Houston Police Chief McClelland stepping down February 26

This is an archived article and the information in the article may be outdated. Please look at the time stamp on the story to see when it was last updated.

HOUSTON – In a press conference at city hall on Tuesday, Houston Mayor Sylvester Turner announced that HPD Chief Charles McClelland will be leaving his position, effective February 26. That’s after 39 years of service.

The decision on an interim chief has not yet been made.

McClelland said at the press conference that he was leaving due to family due to family issues.

The Houston Police Department took to Facebook to speak of Chief McClelland’s decision by posting:

After 39 years of serving the citizens of this great city – the last six as its police chief – Charles McClelland announced his retirement this afternoon from the Houston Police Department. His last day will be Friday, February 26. Chief McClelland, 61, says he gave everything he had for the past four decades and it’s time to pass over the reins to the next leader of the most professional police department in the U.S. The Chief, who is looking forward to spending time with his daughters and his grandchildren, has this short video message for the citizens of Houston.

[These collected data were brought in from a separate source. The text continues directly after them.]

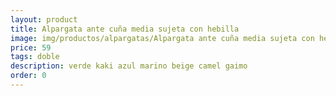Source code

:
 ```yaml
---
layout: product
title: Alpargata ante cuña media sujeta con hebilla
image: img/productos/alpargatas/Alpargata ante cuña media sujeta con hebilla=59=doble=verde kaki azul marino beige camel gaimo.webp
price: 59
tags: doble
description: verde kaki azul marino beige camel gaimo
order: 0
---
```


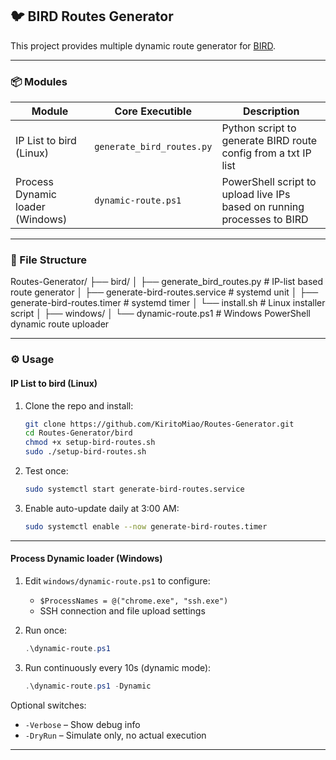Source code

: ## 🐦 BIRD Routes Generator

This project provides multiple dynamic route generator for [BIRD](https://bird.network.cz/).

---

### 📦 Modules

| Module                            | Core Executible           | Description                                                               |
| --------------------------------- | ------------------------- | ------------------------------------------------------------------------- |
| IP List to bird (Linux)           | `generate_bird_routes.py` | Python script to generate BIRD route config from a txt IP list            |
| Process Dynamic loader (Windows)  | `dynamic-route.ps1`       | PowerShell script to upload live IPs based on running processes to BIRD   |


---

### 📁 File Structure

Routes-Generator/
├── bird/
│   ├── generate_bird_routes.py           # IP-list based route generator
│   ├── generate-bird-routes.service      # systemd unit
│   ├── generate-bird-routes.timer        # systemd timer
│   └── install.sh                        # Linux installer script
│
├── windows/
│   └── dynamic-route.ps1                 # Windows PowerShell dynamic route uploader

---

### ⚙️ Usage
#### IP List to bird (Linux)

1. Clone the repo and install:

   ```bash
   git clone https://github.com/KiritoMiao/Routes-Generator.git
   cd Routes-Generator/bird
   chmod +x setup-bird-routes.sh
   sudo ./setup-bird-routes.sh
   ```

2. Test once:

   ```bash
   sudo systemctl start generate-bird-routes.service
   ```

3. Enable auto-update daily at 3:00 AM:

   ```bash
   sudo systemctl enable --now generate-bird-routes.timer
   ```

---
#### Process Dynamic loader (Windows)

1. Edit `windows/dynamic-route.ps1` to configure:

   * `$ProcessNames = @("chrome.exe", "ssh.exe")`
   * SSH connection and file upload settings

2. Run once:

   ```powershell
   .\dynamic-route.ps1
   ```

3. Run continuously every 10s (dynamic mode):

   ```powershell
   .\dynamic-route.ps1 -Dynamic
   ```

Optional switches:

* `-Verbose` – Show debug info
* `-DryRun` – Simulate only, no actual execution


---

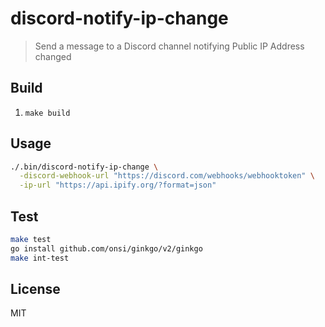 # discord-notify-ip-change

> Send a message to a Discord channel notifying Public IP Address changed

## Build

1. `make build`

## Usage

```bash
./.bin/discord-notify-ip-change \
  -discord-webhook-url "https://discord.com/webhooks/webhooktoken" \
  -ip-url "https://api.ipify.org/?format=json"
```

## Test

```bash
make test
go install github.com/onsi/ginkgo/v2/ginkgo
make int-test
```

## License

MIT
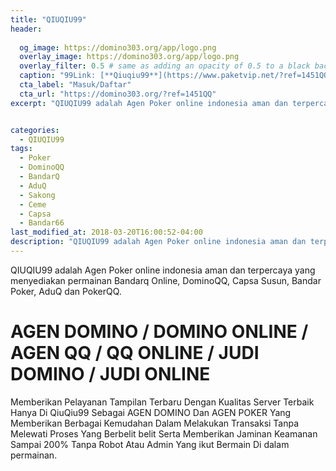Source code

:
 ```yaml
---
title: "QIUQIU99"
header:
  
  og_image: https://domino303.org/app/logo.png
  overlay_image: https://domino303.org/app/logo.png
  overlay_filter: 0.5 # same as adding an opacity of 0.5 to a black background
  caption: "99Link: [**Qiuqiu99**](https://www.paketvip.net/?ref=1451QQ)"
  cta_label: "Masuk/Daftar"
  cta_url: "https://domino303.org/?ref=1451QQ"
excerpt: "QIUQIU99 adalah Agen Poker online indonesia aman dan terpercaya yang menyediakan permainan Bandarq Online, DominoQQ, Capsa Susun, Bandar Poker, AduQ dan PokerQQ."


categories:
  - QIUQIU99
tags:
  - Poker
  - DominoQQ
  - BandarQ
  - AduQ
  - Sakong
  - Ceme
  - Capsa
  - Bandar66
last_modified_at: 2018-03-20T16:00:52-04:00
description: "QIUQIU99 adalah Agen Poker online indonesia aman dan terpercaya yang menyediakan permainan Bandarq Online, DominoQQ, Capsa Susun, Bandar Poker, AduQ dan PokerQQ."
---
```

QIUQIU99 adalah Agen Poker online indonesia aman dan terpercaya yang menyediakan permainan Bandarq Online, DominoQQ, Capsa Susun, Bandar Poker, AduQ dan PokerQQ.

<h1>AGEN DOMINO / DOMINO ONLINE / AGEN QQ / QQ ONLINE / JUDI DOMINO / JUDI ONLINE</h1>
Memberikan Pelayanan Tampilan Terbaru Dengan Kualitas Server Terbaik Hanya Di QiuQiu99 Sebagai AGEN DOMINO Dan AGEN POKER Yang Memberikan Berbagai Kemudahan Dalam Melakukan Transaksi Tanpa Melewati Proses Yang Berbelit belit Serta Memberikan Jaminan Keamanan Sampai 200% Tanpa Robot Atau Admin Yang ikut Bermain Di dalam permainan.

Mayor Sylvester Turner accepted the retirement and issued the following press release in regards to McClelland stepping down as Chief.

Mayor Turner Accepts Retirement of Police Chief Charles McClelland

Mayor Sylvester Turner today announced that he has accepted the retirement of Houston Police Chief Charles McClelland, effective February 26, 2016.  McClelland was sworn in as a police officer in September 1977. He rose through the ranks at HPD and was sworn in by former Mayor Annise Parker as police chief on April 14, 2010.

“I want to thank Chief McClelland for his 39 years of service to the City,” said Mayor Turner.  “He is a respected figure in the community who has served this city well and has many accomplishments of which to be proud.  The city’s crime rate during his tenure is lower than it was for the previous six years and citizen complaints filed against our officers are at a record low.”

Chief McClelland managed the fifth largest police agency in the nation with a budget of more than $825 million and a staff of 5200 sworn officers and 1200 civilian employees.  Whether it is creating new programs aimed at encouraging positive interaction with Houston’s youth, organizing a town hall where residents have the opportunity to ask questions or simply sharing a cup of coffee with residents, Chief McClelland made it a point to focus on taking HPD to the community it serves.

When asked what he considers his proudest accomplishments, he cites the lower crime rate, HPD’s stewardship of its financial resources and improved community relations.  He is also very personally proud of having been able to convince former Mayor Parker and City Council to name HPD headquarters after Officer Edward A. Thomas, one of HPD’s first African American officers and the department’s longest serving officer.

This is a decision that was reached after much personal thought and consultation with my family,” said McClelland.  “It was not an easy decision, but I know it is the right decision for me personally.  I am leaving HPD in a better place than it was six years ago.”

Mayor Turner has not yet selected an interim chief.  That decision will be made in the coming days.